Use memory access control mechanisms provided by CPUs and operating systems to prevent unauthorized access to process memory space.

Encryption

Leverage in-memory encryption technologies to encrypt data within RAM. This mitigates memory scraping risks.

Memory wiping

Overwrite freed memory locations to prevent data remanence in volatile memory.

Code integrity

Employ code signing to validate software integrity and prevent execution of malicious code.

Process isolation

Isolate compute processes into separate protected memory regions to limit access.

Trusted execution

Utilize trusted execution environments provided by CPUs to secure sensitive processing.

Intrusion detection

Monitor for signs of memory tampering and unexpected memory access patterns.

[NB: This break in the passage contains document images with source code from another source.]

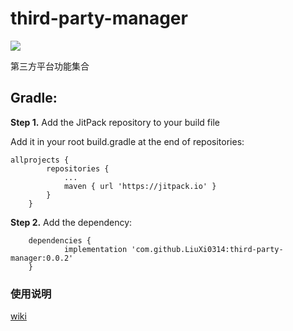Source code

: third-party-manager
===========

[![](https://jitpack.io/v/LiuXi0314/third-party-manager.svg)](https://jitpack.io/#LiuXi0314/third-party-manager)

第三方平台功能集合

## Gradle:

**Step 1.** Add the JitPack repository to your build file

Add it in your root build.gradle at the end of repositories:
```
allprojects {
		repositories {
			...
			maven { url 'https://jitpack.io' }
		}
	}
```
**Step 2.** Add the dependency:
```
	dependencies {
	        implementation 'com.github.LiuXi0314:third-party-manager:0.0.2'
	}
```
### 使用说明

[wiki](https://github.com/LiuXi0314/third-party-manager/wiki)

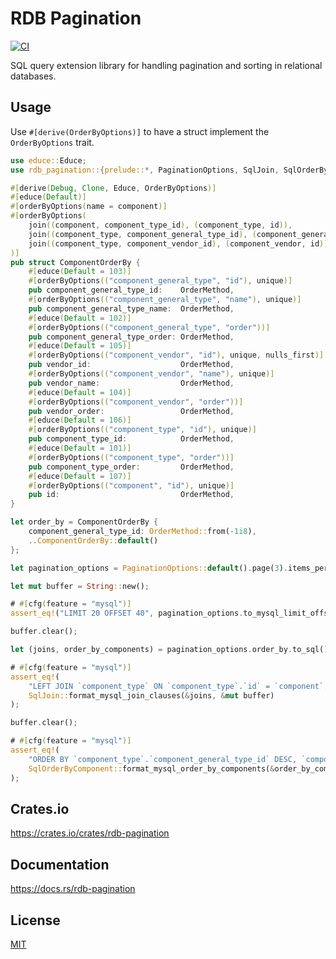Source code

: RDB Pagination
====================

[![CI](https://github.com/magiclen/rdb-pagination/actions/workflows/ci.yml/badge.svg)](https://github.com/magiclen/rdb-pagination/actions/workflows/ci.yml)

SQL query extension library for handling pagination and sorting in relational databases.

## Usage

Use `#[derive(OrderByOptions)]` to have a struct implement the `OrderByOptions` trait.

```rust
use educe::Educe;
use rdb_pagination::{prelude::*, PaginationOptions, SqlJoin, SqlOrderByComponent};

#[derive(Debug, Clone, Educe, OrderByOptions)]
#[educe(Default)]
#[orderByOptions(name = component)]
#[orderByOptions(
    join((component, component_type_id), (component_type, id)),
    join((component_type, component_general_type_id), (component_general_type, id)),
    join((component_type, component_vendor_id), (component_vendor, id)),
)]
pub struct ComponentOrderBy {
    #[educe(Default = 103)]
    #[orderByOptions(("component_general_type", "id"), unique)]
    pub component_general_type_id:    OrderMethod,
    #[orderByOptions(("component_general_type", "name"), unique)]
    pub component_general_type_name:  OrderMethod,
    #[educe(Default = 102)]
    #[orderByOptions(("component_general_type", "order"))]
    pub component_general_type_order: OrderMethod,
    #[educe(Default = 105)]
    #[orderByOptions(("component_vendor", "id"), unique, nulls_first)]
    pub vendor_id:                    OrderMethod,
    #[orderByOptions(("component_vendor", "name"), unique)]
    pub vendor_name:                  OrderMethod,
    #[educe(Default = 104)]
    #[orderByOptions(("component_vendor", "order"))]
    pub vendor_order:                 OrderMethod,
    #[educe(Default = 106)]
    #[orderByOptions(("component_type", "id"), unique)]
    pub component_type_id:            OrderMethod,
    #[educe(Default = 101)]
    #[orderByOptions(("component_type", "order"))]
    pub component_type_order:         OrderMethod,
    #[educe(Default = 107)]
    #[orderByOptions(("component", "id"), unique)]
    pub id:                           OrderMethod,
}

let order_by = ComponentOrderBy {
    component_general_type_id: OrderMethod::from(-1i8),
    ..ComponentOrderBy::default()
};

let pagination_options = PaginationOptions::default().page(3).items_per_page(20).order_by(order_by);

let mut buffer = String::new();

# #[cfg(feature = "mysql")]
assert_eq!("LIMIT 20 OFFSET 40", pagination_options.to_mysql_limit_offset(&mut buffer));

buffer.clear();

let (joins, order_by_components) = pagination_options.order_by.to_sql();

# #[cfg(feature = "mysql")]
assert_eq!(
    "LEFT JOIN `component_type` ON `component_type`.`id` = `component`.`component_type_id`\nLEFT JOIN `component_vendor` ON `component_vendor`.`id` = `component_type`.`component_vendor_id`",
    SqlJoin::format_mysql_join_clauses(&joins, &mut buffer)
);

buffer.clear();

# #[cfg(feature = "mysql")]
assert_eq!(
    "ORDER BY `component_type`.`component_general_type_id` DESC, `component_type`.`order` ASC, `component_vendor`.`order` ASC, `component_type`.`component_vendor_id` IS NULL, `component_type`.`component_vendor_id` ASC, `component`.`component_type_id` ASC, `component`.`id` ASC",
    SqlOrderByComponent::format_mysql_order_by_components(&order_by_components, &mut buffer)
);
```

## Crates.io

https://crates.io/crates/rdb-pagination

## Documentation

https://docs.rs/rdb-pagination

## License

[MIT](LICENSE)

Data in Process vs. Data in Transit

Data in process should not be confused with data in transit. Data in transit refers to data being transmitted over networks. Some key differences:

Factor Data in Process Data in Transit
Location Temporary memory (RAM) Network cables/wireless
State Active – being processed Active – being transmitted
Security Access controls, encryption Encryption, tunneling
Lifetime Transient – temporary Temporary during transmission

As shown, both data in process and in transit are active/temporary states unlike data at rest. However, data in process resides locally in memory while data in transit is physically moving across networks.

Recommendations

Based on our analysis, here are some key recommendations for securing data in process:

  • Classify which data absolutely requires protection when in memory to guide security measures.
  • Assess risk levels – threat models, impact of exposure, types of processing performed.
  • Evaluate hardware-based security technologies like secure enclaves offered by AMD and Intel.
  • Implement least privilege – only expose data to processes and users that need access.
  • Train developers on secure coding practices to avoid vulnerabilities.
  • Continuously monitor controls and emerging threats to data in process.

Conclusion

Data in process presents unique security challenges compared to data at rest:

  • Resides unencrypted in volatile memory while active.
  • Bypasses access controls that apply to data on disk.
  • Directly accessible by processors once in memory.
  • Susceptible to exploits, memory scraping, data remanence.

Specific measures must be taken to protect data actively being processed beyond traditional data at rest protections. Going forward, securing data in process will become an increasingly critical aspect of defense as threats evolve.